Antes de serem assim com as suas cores e os seus aromas.
Eram minúsculas sementes deixadas nas terras dos ventos e do Sol.
Das chuvas e do tempo.
Nas semanas e meses que seguem um percurso.
Para depois florescerem docemente como manga,cacau,cupuaçu,
açaí,acerola,goiaba,
abacate ou abacaxi.
E com mais doces frutos que ainda estarão florescendo.
Ou com outros sabores.
Ainda salgados e um pouco amargos,mas saborosos.
Como repolho,macaxeira,
beterraba,cenoura,
batata.
E com mais sabores amargos e salgados que irão florescer por tantos dias que nascerão.
Como esses frutos ou legumes coloridos.
Que foram deixados nas terras que são parte de um querido planeta.
Deixados pelos ventos e nas brisas do tempo.
Sendo iluminados por uma estrela fascinante e protetora.

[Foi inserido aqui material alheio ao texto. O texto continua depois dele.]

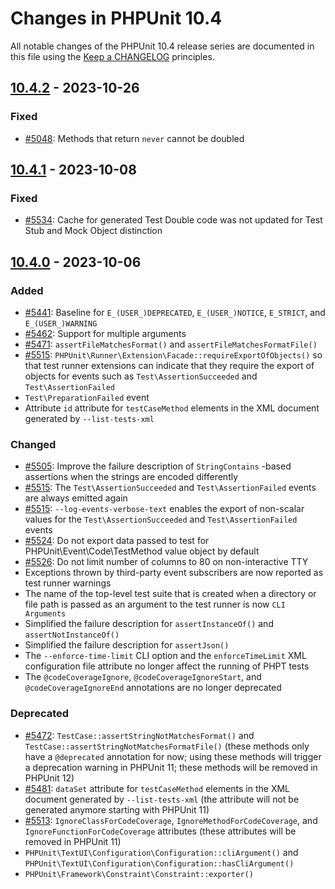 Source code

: # Changes in PHPUnit 10.4

All notable changes of the PHPUnit 10.4 release series are documented in this file using
the [Keep a CHANGELOG](https://keepachangelog.com/) principles.

## [10.4.2] - 2023-10-26

### Fixed

* [#5048](https://github.com/sebastianbergmann/phpunit/issues/5048): Methods that return `never` cannot be doubled

## [10.4.1] - 2023-10-08

### Fixed

* [#5534](https://github.com/sebastianbergmann/phpunit/issues/5534): Cache for generated Test Double code was not
  updated for Test Stub and Mock Object distinction

## [10.4.0] - 2023-10-06

### Added

* [#5441](https://github.com/sebastianbergmann/phpunit/issues/5441): Baseline
  for `E_(USER_)DEPRECATED`, `E_(USER_)NOTICE`, `E_STRICT`, and `E_(USER_)WARNING`
* [#5462](https://github.com/sebastianbergmann/phpunit/pull/5462): Support for multiple arguments
* [#5471](https://github.com/sebastianbergmann/phpunit/issues/5471): `assertFileMatchesFormat()`
  and `assertFileMatchesFormatFile()`
* [#5515](https://github.com/sebastianbergmann/phpunit/issues/5515): `PHPUnit\Runner\Extension\Facade::requireExportOfObjects()`
  so that test runner extensions can indicate that they require the export of objects for events such
  as `Test\AssertionSucceeded` and `Test\AssertionFailed`
* `Test\PreparationFailed` event
* Attribute `id` attribute for `testCaseMethod` elements in the XML document generated by `--list-tests-xml`

### Changed

* [#5505](https://github.com/sebastianbergmann/phpunit/pull/5505): Improve the failure description of `StringContains`
  -based assertions when the strings are encoded differently
* [#5515](https://github.com/sebastianbergmann/phpunit/issues/5515): The `Test\AssertionSucceeded`
  and `Test\AssertionFailed` events are always emitted again
* [#5515](https://github.com/sebastianbergmann/phpunit/issues/5515): `--log-events-verbose-text` enables the export of
  non-scalar values for the `Test\AssertionSucceeded` and `Test\AssertionFailed` events
* [#5524](https://github.com/sebastianbergmann/phpunit/issues/5524): Do not export data passed to test for
  PHPUnit\Event\Code\TestMethod value object by default
* [#5526](https://github.com/sebastianbergmann/phpunit/issues/5526): Do not limit number of columns to 80 on
  non-interactive TTY
* Exceptions thrown by third-party event subscribers are now reported as test runner warnings
* The name of the top-level test suite that is created when a directory or file path is passed as an argument to the
  test runner is now `CLI Arguments`
* Simplified the failure description for `assertInstanceOf()` and `assertNotInstanceOf()`
* Simplified the failure description for `assertJson()`
* The `--enforce-time-limit` CLI option and the `enforceTimeLimit` XML configuration file attribute no longer affect the
  running of PHPT tests
* The `@codeCoverageIgnore`, `@codeCoverageIgnoreStart`, and `@codeCoverageIgnoreEnd` annotations are no longer
  deprecated

### Deprecated

* [#5472](https://github.com/sebastianbergmann/phpunit/issues/5472): `TestCase::assertStringNotMatchesFormat()`
  and `TestCase::assertStringNotMatchesFormatFile()` (these methods only have a `@deprecated` annotation for now; using
  these methods will trigger a deprecation warning in PHPUnit 11; these methods will be removed in PHPUnit 12)
* [#5481](https://github.com/sebastianbergmann/phpunit/issues/5481): `dataSet` attribute for `testCaseMethod` elements
  in the XML document generated by `--list-tests-xml` (the attribute will not be generated anymore starting with PHPUnit
  11)
* [#5513](https://github.com/sebastianbergmann/phpunit/issues/5513): `IgnoreClassForCodeCoverage`, `IgnoreMethodForCodeCoverage`,
  and `IgnoreFunctionForCodeCoverage` attributes (these attributes will be removed in PHPUnit 11)
* `PHPUnit\TextUI\Configuration\Configuration::cliArgument()`
  and `PHPUnit\TextUI\Configuration\Configuration::hasCliArgument()`
* `PHPUnit\Framework\Constraint\Constraint::exporter()`

[10.4.2]: https://github.com/sebastianbergmann/phpunit/compare/10.4.1...10.4.2

[10.4.1]: https://github.com/sebastianbergmann/phpunit/compare/10.4.0...10.4.1

[10.4.0]: https://github.com/sebastianbergmann/phpunit/compare/10.3.5...10.4.0
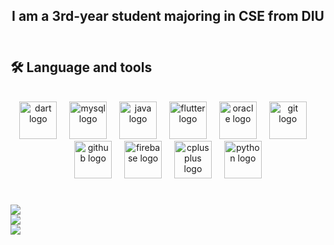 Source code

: <h2 align="center">
  I am a 3rd-year student majoring in CSE from DIU
  <br>
  <br>

</h2>

###

<div align="center">
  
 <h2 align="left">🛠 Language and tools</h2>
  <br>
  <img src="https://cdn.jsdelivr.net/gh/devicons/devicon/icons/dart/dart-original.svg" height="60" alt="dart logo"  />
  <img width="12" />
  <img src="https://cdn.jsdelivr.net/gh/devicons/devicon/icons/mysql/mysql-original.svg" height="60" alt="mysql logo"  />
  <img width="12" />
  <img src="https://cdn.jsdelivr.net/gh/devicons/devicon/icons/java/java-original.svg" height="60" alt="java logo"  />
  <img width="12" />
  <img src="https://cdn.jsdelivr.net/gh/devicons/devicon/icons/flutter/flutter-original.svg" height="60" alt="flutter logo"  />
  <img width="12" />
  <img src="https://cdn.jsdelivr.net/gh/devicons/devicon/icons/oracle/oracle-original.svg" height="60" alt="oracle logo"  />
  <img width="12" />
  <img src="https://cdn.jsdelivr.net/gh/devicons/devicon/icons/git/git-original.svg" height="60" alt="git logo"  />
  <img width="12" />
  <img src="https://cdn.jsdelivr.net/gh/devicons/devicon/icons/github/github-original.svg" height="60" alt="github logo"  />
  <img width="12" />
  <img src="https://cdn.jsdelivr.net/gh/devicons/devicon/icons/firebase/firebase-plain.svg" height="60" alt="firebase logo"  />
  <img width="12" />
  <img src="https://cdn.jsdelivr.net/gh/devicons/devicon/icons/cplusplus/cplusplus-original.svg" height="60" alt="cplusplus logo"  />
  <img width="12" />
  <img src="https://cdn.jsdelivr.net/gh/devicons/devicon/icons/python/python-original.svg" height="60" alt="python logo"  />
</div>

###



# 
![](https://github-readme-stats.vercel.app/api?username=awalhsnmunna&theme=dark&hide_border=false&include_all_commits=true&count_private=false)<br/>
![](https://nirzak-streak-stats.vercel.app/?user=awalhsnmunna&theme=dark&hide_border=false)<br/>
![](https://github-readme-stats.vercel.app/api/top-langs/?username=awalhsnmunna&theme=dark&hide_border=false&include_all_commits=true&count_private=false&layout=compact)

###
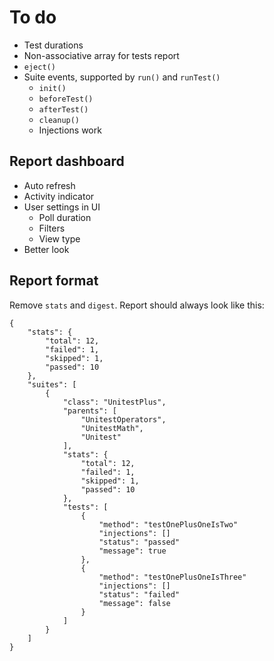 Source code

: 
# To do

- Test durations
- Non-associative array for tests report
- `eject()`
- Suite events, supported by `run()` and `runTest()`
	- `init()`
	- `beforeTest()`
	- `afterTest()`
	- `cleanup()`
	- Injections work

## Report dashboard

- Auto refresh
- Activity indicator
- User settings in UI
	- Poll duration
	- Filters
	- View type
- Better look

## Report format

Remove `stats` and `digest`. Report should always look like this:

	{
		"stats": {
			"total": 12,
			"failed": 1,
			"skipped": 1,
			"passed": 10
		},
		"suites": [
			{
				"class": "UnitestPlus",
				"parents": [
					"UnitestOperators",
					"UnitestMath",
					"Unitest"
				],
				"stats": {
					"total": 12,
					"failed": 1,
					"skipped": 1,
					"passed": 10
				},
				"tests": [
					{
						"method": "testOnePlusOneIsTwo"
						"injections": []
						"status": "passed"
						"message": true
					},
					{
						"method": "testOnePlusOneIsThree"
						"injections": []
						"status": "failed"
						"message": false
					}
				]
			}
		]
	}
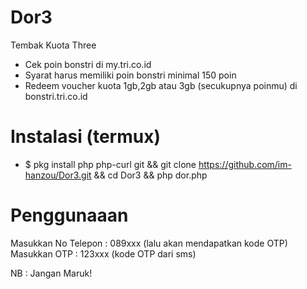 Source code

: # Dor3
Tembak Kuota Three
- Cek poin bonstri di my.tri.co.id
- Syarat harus memiliki poin bonstri minimal 150 poin
- Redeem voucher kuota 1gb,2gb atau 3gb (secukupnya poinmu) di bonstri.tri.co.id

# Instalasi (termux)
- $ pkg install php php-curl git && git clone https://github.com/im-hanzou/Dor3.git && cd Dor3 && php dor.php

# Penggunaaan
Masukkan No Telepon : 089xxx (lalu akan mendapatkan kode OTP)
Masukkan OTP : 123xxx (kode OTP dari sms)

NB : Jangan Maruk!
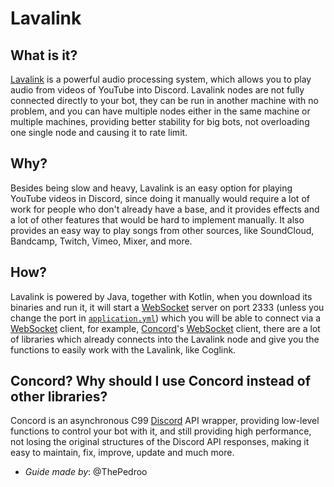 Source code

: # Lavalink

## What is it?

[Lavalink](https://github.com/freyacodes/Lavalink) is a powerful audio processing system, which allows you to play audio from videos of YouTube into Discord. Lavalink nodes are not fully connected directly to your bot, they can be run in another machine with no problem, and you can have multiple nodes either in the same machine or multiple machines, providing better stability for big bots, not overloading one single node and causing it to rate limit.

## Why?

Besides being slow and heavy, Lavalink is an easy option for playing YouTube videos in Discord, since doing it manually would require a lot of work for people who don't already have a base, and it provides effects and a lot of other features that would be hard to implement manually. It also provides an easy way to play songs from other sources, like SoundCloud, Bandcamp, Twitch, Vimeo, Mixer, and more.

## How?

Lavalink is powered by Java, together with Kotlin, when you download its binaries and run it, it will start a [WebSocket](https://developer.mozilla.org/en-US/docs/Web/API/WebSockets_API) server on port 2333 (unless you change the port in [`application.yml`](https://github.com/freyacodes/Lavalink/blob/master/LavalinkServer/application.yml.example)) which you will be able to connect via a [WebSocket](https://developer.mozilla.org/en-US/docs/Web/API/WebSockets_API) client, for example, [Concord](https://github.com/Cogmasters/concord)'s [WebSocket](https://developer.mozilla.org/en-US/docs/Web/API/WebSockets_API) client, there are a lot of libraries which already connects into the Lavalink node and give you the functions to easily work with the Lavalink, like Coglink.

## Concord? Why should I use Concord instead of other libraries?

Concord is an asynchronous C99 [Discord](https://discord.com) API wrapper, providing low-level functions to control your bot with it, and still providing high performance, not losing the original structures of the Discord API responses, making it easy to maintain, fix, improve, update and much more.

* *Guide made by*: @ThePedroo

Sob a sua luz e do azul do céu cada minúscula semente é acolhida.
Também pelas quatro estações.
Até que novamente sejam coloridas árvores ou plantas.
Com galhos e folhas que crescem em cada instante.
Nas plantas com raízes finas e fortalecidas.
São muitas as árvores frutíferas.
Com os seus frutos pequenos,médios ou grandes.
Em cada cor,um sabor.
Ou em uma raiz uma planta que não fica tão distante dessas terras.
Nos seus legumes com uma cor predominante marron.
Que após alguns ventos outras cores se mostram.
Em cada galho ou uma folha de planta antes de um outro legume ou um fruto,haverá uma flor.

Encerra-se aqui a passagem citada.